As the 2024 presidential race moves to high gear, prophecy publishing may be more reserved. As the first national election cycle since a Charisma author, Michael Brown, put out a call in 2021 for "prophets" to police each other by agreeing to standards for their spiritual proclamations. Charisma published news about it under the headline Kingdom Leaders Make Unified Call for Prophetic Accountability. This led to a Prophetic Standards Statement, which warns against spiritual "fortunetellers" and manipulators. Each standard is tagged to a Scriptural reference beginning with "WE BELIEVE that the general function of the gift of prophecy, as it relates to the church, has to do with edification, exhortation, and comfort (see 1 Cor. 14:3).
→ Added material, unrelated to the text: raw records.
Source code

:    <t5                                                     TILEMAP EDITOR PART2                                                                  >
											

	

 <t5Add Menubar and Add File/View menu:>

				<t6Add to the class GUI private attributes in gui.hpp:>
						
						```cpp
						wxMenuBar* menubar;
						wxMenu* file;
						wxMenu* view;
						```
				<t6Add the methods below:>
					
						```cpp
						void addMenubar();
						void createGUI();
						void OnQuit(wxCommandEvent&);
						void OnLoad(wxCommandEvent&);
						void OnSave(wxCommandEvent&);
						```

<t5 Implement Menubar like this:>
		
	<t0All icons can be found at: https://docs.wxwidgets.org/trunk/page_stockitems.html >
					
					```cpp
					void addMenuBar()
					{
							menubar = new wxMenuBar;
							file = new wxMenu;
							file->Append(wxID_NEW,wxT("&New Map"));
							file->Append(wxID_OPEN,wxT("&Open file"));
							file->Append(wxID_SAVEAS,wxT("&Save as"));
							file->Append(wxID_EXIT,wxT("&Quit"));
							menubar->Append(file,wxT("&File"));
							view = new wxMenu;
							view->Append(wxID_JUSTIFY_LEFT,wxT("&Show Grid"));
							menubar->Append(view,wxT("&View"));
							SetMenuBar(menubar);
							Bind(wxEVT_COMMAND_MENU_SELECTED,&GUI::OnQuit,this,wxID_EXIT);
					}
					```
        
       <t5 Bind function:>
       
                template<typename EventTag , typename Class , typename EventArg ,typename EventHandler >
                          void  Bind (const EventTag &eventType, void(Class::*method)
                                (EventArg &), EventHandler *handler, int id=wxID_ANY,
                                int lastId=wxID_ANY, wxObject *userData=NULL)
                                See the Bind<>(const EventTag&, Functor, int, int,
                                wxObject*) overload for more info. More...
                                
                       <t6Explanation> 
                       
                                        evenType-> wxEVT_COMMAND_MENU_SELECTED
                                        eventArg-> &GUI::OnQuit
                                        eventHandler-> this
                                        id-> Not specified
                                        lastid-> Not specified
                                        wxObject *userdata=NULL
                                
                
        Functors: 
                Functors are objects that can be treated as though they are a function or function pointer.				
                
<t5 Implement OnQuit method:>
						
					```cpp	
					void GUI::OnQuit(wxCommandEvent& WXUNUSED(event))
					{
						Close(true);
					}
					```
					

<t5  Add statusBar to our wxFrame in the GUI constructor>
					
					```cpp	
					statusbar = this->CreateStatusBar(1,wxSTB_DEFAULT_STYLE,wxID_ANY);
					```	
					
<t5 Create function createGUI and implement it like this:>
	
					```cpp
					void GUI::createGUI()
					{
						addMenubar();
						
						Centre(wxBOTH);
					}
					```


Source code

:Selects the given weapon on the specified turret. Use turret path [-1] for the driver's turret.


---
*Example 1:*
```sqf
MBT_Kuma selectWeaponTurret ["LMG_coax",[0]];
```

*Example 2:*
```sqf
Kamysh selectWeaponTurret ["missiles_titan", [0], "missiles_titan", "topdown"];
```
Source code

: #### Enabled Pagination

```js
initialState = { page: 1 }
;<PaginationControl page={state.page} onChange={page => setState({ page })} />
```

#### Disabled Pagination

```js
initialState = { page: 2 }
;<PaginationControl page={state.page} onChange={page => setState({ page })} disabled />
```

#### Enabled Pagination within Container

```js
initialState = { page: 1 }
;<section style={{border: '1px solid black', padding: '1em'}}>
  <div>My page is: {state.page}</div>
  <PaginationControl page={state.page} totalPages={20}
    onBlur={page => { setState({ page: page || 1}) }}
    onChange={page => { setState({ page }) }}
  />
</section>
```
As this gift relates to unbelievers, it can reveal the secrets of their hearts and bring them to repentance, demonstrating God’s reality to them (see 1 Cor. 14:24-25)."

Despite Charisma Magazine publishing stories about this effort, Strang is not among the over 1,000 signatories. The 72-year-old publisher says he has reservations about mere mortals claiming they can police who is genuinely hearing and sharing the voice of God. "It's scary when you put restrictions on ideas. There are charlatans out there and people who jumped on the Trump bandwagon. And there is a small industry of people who make a living bashing people of a different theological ilk." Still, he defends the stance he took in his 2020 book, (God, Trump, and the 2020 Election: Why He Must Win and What's at Stake for Christians if He Loses). "I said he would be elected twice but I didn't say twice in a row."

Does he prophesize that DeSantis, who ran second to Trump in Monday's Iowa Caucus, will eventually triumph in the Republican primaries and beat President Biden in November? Strang's answer is open-ended. "God has plans and purposes more important than whether some prophecy came true. God reveals things and usually, those revelations are mysterious. Now we see through a glass darkly. I think that's a useful word picture. We don't totally understand what we see."